**DATA TO EXAMINE**
──────────

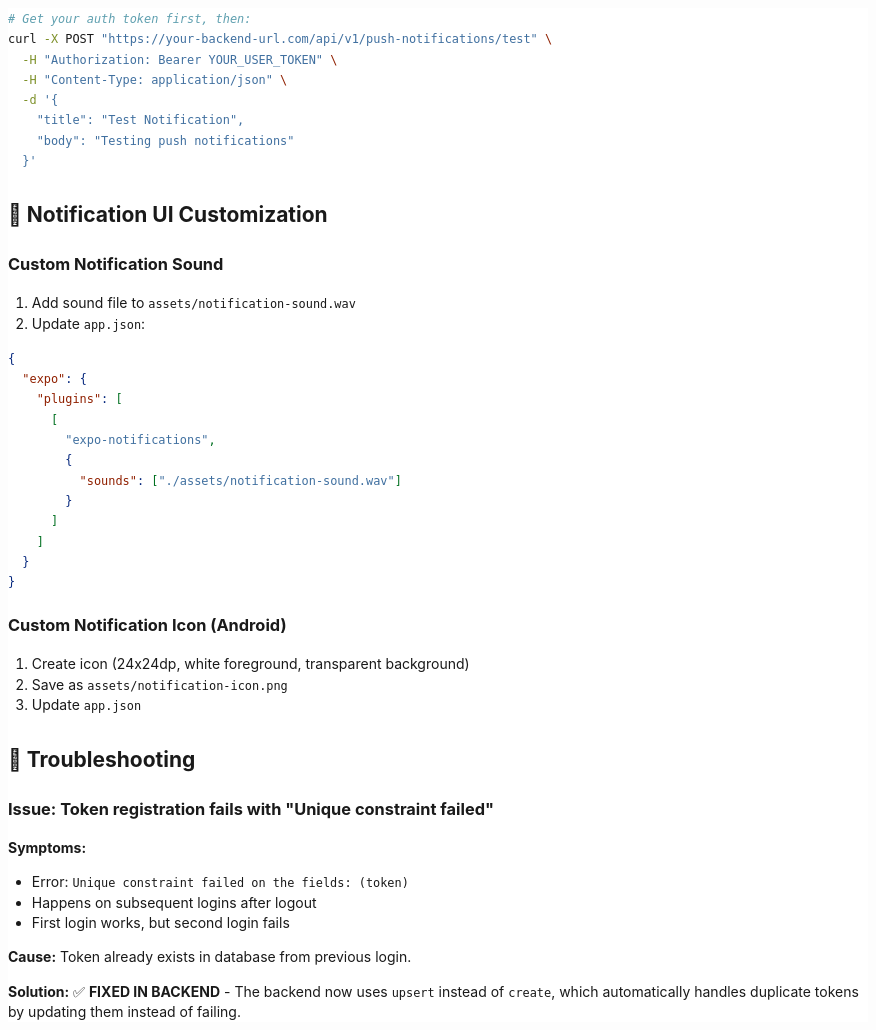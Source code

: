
 ```bash
# Get your auth token first, then:
curl -X POST "https://your-backend-url.com/api/v1/push-notifications/test" \
  -H "Authorization: Bearer YOUR_USER_TOKEN" \
  -H "Content-Type: application/json" \
  -d '{
    "title": "Test Notification",
    "body": "Testing push notifications"
  }'
```

## 🎨 Notification UI Customization

### Custom Notification Sound

1. Add sound file to `assets/notification-sound.wav`
2. Update `app.json`:

```json
{
  "expo": {
    "plugins": [
      [
        "expo-notifications",
        {
          "sounds": ["./assets/notification-sound.wav"]
        }
      ]
    ]
  }
}
```

### Custom Notification Icon (Android)

1. Create icon (24x24dp, white foreground, transparent background)
2. Save as `assets/notification-icon.png`
3. Update `app.json`

## 🐛 Troubleshooting

### Issue: Token registration fails with "Unique constraint failed"

**Symptoms:**

- Error: `Unique constraint failed on the fields: (token)`
- Happens on subsequent logins after logout
- First login works, but second login fails

**Cause:** Token already exists in database from previous login.

**Solution:** ✅ **FIXED IN BACKEND** - The backend now uses `upsert` instead of `create`, which automatically handles duplicate tokens by updating them instead of failing.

──────────

**AIM OF THE TASK**
Write out every line above again exactly, with the pictures left out.

**RESULT OF THIS TASK**
Source code

:
 ```bash
# Get your auth token first, then:
curl -X POST "https://your-backend-url.com/api/v1/push-notifications/test" \
  -H "Authorization: Bearer YOUR_USER_TOKEN" \
  -H "Content-Type: application/json" \
  -d '{
    "title": "Test Notification",
    "body": "Testing push notifications"
  }'
```

## 🎨 Notification UI Customization

### Custom Notification Sound

1. Add sound file to `assets/notification-sound.wav`
2. Update `app.json`:

```json
{
  "expo": {
    "plugins": [
      [
        "expo-notifications",
        {
          "sounds": ["./assets/notification-sound.wav"]
        }
      ]
    ]
  }
}
```

### Custom Notification Icon (Android)

1. Create icon (24x24dp, white foreground, transparent background)
2. Save as `assets/notification-icon.png`
3. Update `app.json`

## 🐛 Troubleshooting

### Issue: Token registration fails with "Unique constraint failed"

**Symptoms:**

- Error: `Unique constraint failed on the fields: (token)`
- Happens on subsequent logins after logout
- First login works, but second login fails

**Cause:** Token already exists in database from previous login.

**Solution:** ✅ **FIXED IN BACKEND** - The backend now uses `upsert` instead of `create`, which automatically handles duplicate tokens by updating them instead of failing.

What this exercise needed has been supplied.